Required work: Please find all lines containing "contenuto" in the listing below and copy them.
○ ○ ○
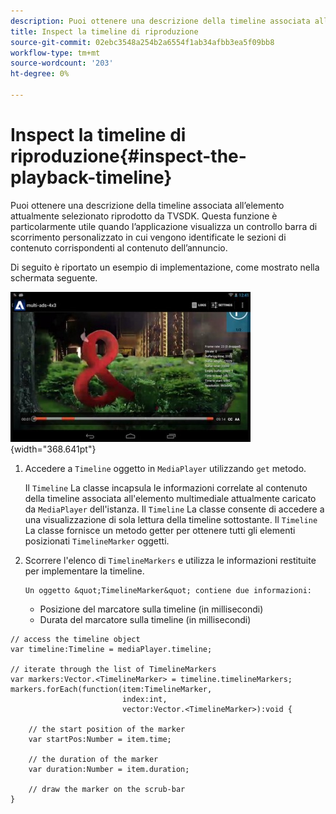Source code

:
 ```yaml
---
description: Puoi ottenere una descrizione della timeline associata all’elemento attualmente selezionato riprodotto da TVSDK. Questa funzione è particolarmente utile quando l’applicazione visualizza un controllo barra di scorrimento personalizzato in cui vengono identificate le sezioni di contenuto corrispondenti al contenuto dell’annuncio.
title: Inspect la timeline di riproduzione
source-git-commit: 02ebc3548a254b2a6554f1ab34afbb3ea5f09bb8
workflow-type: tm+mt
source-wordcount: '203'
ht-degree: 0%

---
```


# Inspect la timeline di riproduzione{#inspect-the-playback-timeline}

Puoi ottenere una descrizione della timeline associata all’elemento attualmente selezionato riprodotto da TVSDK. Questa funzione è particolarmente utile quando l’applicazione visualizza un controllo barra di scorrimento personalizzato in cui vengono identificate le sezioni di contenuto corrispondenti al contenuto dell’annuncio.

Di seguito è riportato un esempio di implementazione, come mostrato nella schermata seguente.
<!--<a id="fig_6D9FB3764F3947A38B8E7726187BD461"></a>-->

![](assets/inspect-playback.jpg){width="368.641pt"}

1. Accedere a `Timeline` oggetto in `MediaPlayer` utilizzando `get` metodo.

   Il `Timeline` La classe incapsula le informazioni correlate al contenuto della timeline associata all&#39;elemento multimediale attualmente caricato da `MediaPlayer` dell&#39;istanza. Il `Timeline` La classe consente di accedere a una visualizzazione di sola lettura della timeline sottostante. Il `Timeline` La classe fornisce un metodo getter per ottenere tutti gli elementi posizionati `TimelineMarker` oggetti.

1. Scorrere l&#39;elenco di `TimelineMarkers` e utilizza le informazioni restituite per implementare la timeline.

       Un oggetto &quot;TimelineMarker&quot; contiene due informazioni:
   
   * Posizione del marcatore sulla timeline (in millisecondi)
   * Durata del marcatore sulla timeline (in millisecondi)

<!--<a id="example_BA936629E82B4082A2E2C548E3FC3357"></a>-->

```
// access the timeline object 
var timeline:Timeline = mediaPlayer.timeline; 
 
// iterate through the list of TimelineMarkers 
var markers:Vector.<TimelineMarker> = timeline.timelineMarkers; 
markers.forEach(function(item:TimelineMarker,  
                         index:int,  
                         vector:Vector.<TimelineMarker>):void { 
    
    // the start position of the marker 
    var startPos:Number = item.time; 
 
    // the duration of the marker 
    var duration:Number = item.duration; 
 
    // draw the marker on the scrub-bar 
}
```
○ ○ ○
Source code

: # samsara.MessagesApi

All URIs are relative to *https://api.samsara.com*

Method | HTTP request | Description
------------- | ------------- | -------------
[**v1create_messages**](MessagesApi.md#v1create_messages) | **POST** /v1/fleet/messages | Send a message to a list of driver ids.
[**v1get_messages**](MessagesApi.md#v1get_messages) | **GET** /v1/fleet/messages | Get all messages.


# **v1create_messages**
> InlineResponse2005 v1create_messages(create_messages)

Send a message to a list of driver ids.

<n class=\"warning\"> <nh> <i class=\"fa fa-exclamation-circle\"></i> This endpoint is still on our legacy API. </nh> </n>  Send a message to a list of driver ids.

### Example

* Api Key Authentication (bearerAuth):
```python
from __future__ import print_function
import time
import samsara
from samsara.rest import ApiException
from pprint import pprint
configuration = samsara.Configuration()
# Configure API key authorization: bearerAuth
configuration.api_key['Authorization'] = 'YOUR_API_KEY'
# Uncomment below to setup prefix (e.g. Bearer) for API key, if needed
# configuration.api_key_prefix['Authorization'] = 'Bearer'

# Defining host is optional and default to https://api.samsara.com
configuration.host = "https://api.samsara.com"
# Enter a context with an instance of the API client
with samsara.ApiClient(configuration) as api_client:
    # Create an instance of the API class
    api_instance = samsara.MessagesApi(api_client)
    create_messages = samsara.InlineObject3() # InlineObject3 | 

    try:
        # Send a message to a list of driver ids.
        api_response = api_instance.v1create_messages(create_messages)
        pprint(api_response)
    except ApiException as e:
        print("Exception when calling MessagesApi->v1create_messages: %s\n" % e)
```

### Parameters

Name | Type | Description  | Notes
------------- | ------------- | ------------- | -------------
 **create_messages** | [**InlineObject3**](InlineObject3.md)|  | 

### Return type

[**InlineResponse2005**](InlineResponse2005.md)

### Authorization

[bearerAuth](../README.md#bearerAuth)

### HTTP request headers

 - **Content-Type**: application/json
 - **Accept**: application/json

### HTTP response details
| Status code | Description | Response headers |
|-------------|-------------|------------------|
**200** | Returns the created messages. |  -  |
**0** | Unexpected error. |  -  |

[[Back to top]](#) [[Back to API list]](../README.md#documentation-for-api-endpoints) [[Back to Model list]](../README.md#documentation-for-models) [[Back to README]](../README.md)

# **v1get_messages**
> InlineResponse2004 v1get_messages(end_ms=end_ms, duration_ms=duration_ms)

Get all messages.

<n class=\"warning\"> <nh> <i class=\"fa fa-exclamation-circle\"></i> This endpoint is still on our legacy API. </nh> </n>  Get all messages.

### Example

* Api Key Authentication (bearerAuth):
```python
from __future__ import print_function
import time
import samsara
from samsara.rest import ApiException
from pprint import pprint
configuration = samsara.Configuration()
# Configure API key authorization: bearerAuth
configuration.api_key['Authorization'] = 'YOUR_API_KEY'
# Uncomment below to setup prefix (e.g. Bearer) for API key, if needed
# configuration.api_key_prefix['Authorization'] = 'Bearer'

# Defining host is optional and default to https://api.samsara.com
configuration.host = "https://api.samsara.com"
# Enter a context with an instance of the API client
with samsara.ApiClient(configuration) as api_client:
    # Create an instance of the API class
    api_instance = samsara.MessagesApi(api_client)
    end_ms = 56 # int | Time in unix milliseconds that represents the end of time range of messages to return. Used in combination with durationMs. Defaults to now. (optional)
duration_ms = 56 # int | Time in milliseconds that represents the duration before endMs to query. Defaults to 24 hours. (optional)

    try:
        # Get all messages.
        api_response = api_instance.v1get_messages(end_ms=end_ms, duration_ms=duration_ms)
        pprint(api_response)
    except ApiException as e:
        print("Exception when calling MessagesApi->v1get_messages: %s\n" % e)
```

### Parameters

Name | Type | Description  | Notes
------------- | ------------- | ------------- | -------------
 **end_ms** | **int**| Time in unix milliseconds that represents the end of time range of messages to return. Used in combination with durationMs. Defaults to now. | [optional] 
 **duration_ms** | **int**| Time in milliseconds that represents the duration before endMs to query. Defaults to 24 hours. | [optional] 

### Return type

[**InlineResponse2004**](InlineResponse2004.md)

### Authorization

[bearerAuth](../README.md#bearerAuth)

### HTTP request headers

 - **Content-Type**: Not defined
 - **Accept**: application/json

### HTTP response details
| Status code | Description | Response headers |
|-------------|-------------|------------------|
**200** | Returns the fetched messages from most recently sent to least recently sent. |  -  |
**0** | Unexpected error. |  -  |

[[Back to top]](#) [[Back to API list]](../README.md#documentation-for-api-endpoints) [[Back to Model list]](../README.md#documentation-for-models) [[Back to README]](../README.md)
○ ○ ○
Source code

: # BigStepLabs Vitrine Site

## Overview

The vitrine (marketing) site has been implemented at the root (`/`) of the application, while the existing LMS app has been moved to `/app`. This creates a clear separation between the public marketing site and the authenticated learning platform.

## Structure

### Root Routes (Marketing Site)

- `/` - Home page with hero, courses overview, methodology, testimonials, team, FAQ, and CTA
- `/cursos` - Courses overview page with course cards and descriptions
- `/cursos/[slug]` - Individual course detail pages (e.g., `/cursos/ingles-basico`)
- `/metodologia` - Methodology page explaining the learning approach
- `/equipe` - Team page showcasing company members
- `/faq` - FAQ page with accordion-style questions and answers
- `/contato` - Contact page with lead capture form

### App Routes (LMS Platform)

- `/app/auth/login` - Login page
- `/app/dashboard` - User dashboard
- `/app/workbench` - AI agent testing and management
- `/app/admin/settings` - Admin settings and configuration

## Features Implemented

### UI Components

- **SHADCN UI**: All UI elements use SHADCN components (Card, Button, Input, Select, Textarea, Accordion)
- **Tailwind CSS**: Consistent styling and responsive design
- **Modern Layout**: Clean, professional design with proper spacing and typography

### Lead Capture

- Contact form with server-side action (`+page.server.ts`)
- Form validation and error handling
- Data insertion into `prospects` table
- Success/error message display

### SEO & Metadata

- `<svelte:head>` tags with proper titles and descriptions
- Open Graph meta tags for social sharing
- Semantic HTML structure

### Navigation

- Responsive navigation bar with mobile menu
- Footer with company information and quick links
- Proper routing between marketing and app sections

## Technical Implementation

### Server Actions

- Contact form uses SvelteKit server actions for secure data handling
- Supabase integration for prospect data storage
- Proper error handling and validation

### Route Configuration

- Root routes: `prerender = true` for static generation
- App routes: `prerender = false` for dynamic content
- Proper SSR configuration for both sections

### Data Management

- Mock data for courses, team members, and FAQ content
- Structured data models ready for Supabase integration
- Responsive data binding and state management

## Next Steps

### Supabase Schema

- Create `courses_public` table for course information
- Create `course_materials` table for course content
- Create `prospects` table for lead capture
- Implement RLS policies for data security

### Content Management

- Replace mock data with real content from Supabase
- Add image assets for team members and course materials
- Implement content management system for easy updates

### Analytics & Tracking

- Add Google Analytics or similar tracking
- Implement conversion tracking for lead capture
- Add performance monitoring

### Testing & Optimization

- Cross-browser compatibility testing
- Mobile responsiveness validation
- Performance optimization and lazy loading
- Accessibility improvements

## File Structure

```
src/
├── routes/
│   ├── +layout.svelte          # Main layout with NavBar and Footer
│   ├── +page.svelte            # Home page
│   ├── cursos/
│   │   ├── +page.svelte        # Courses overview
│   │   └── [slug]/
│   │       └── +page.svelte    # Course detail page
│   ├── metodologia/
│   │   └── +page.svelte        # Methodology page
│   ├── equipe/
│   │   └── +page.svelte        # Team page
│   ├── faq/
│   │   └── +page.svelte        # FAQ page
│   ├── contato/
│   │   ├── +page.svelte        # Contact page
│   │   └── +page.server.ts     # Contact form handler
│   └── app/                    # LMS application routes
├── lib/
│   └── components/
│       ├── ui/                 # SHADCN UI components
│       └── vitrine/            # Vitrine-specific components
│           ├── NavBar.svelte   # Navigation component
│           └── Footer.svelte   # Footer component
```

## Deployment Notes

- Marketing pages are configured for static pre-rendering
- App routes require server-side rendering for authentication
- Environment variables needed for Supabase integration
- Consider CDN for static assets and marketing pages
○ ○ ○
Exercise output:
description: Puoi ottenere una descrizione della timeline associata all’elemento attualmente selezionato riprodotto da TVSDK. Questa funzione è particolarmente utile quando l’applicazione visualizza un controllo barra di scorrimento personalizzato in cui vengono identificate le sezioni di contenuto corrispondenti al contenuto dell’annuncio.
Puoi ottenere una descrizione della timeline associata all’elemento attualmente selezionato riprodotto da TVSDK. Questa funzione è particolarmente utile quando l’applicazione visualizza un controllo barra di scorrimento personalizzato in cui vengono identificate le sezioni di contenuto corrispondenti al contenuto dell’annuncio.
   Il `Timeline` La classe incapsula le informazioni correlate al contenuto della timeline associata all&#39;elemento multimediale attualmente caricato da `MediaPlayer` dell&#39;istanza. Il `Timeline` La classe consente di accedere a una visualizzazione di sola lettura della timeline sottostante. Il `Timeline` La classe fornisce un metodo getter per ottenere tutti gli elementi posizionati `TimelineMarker` oggetti.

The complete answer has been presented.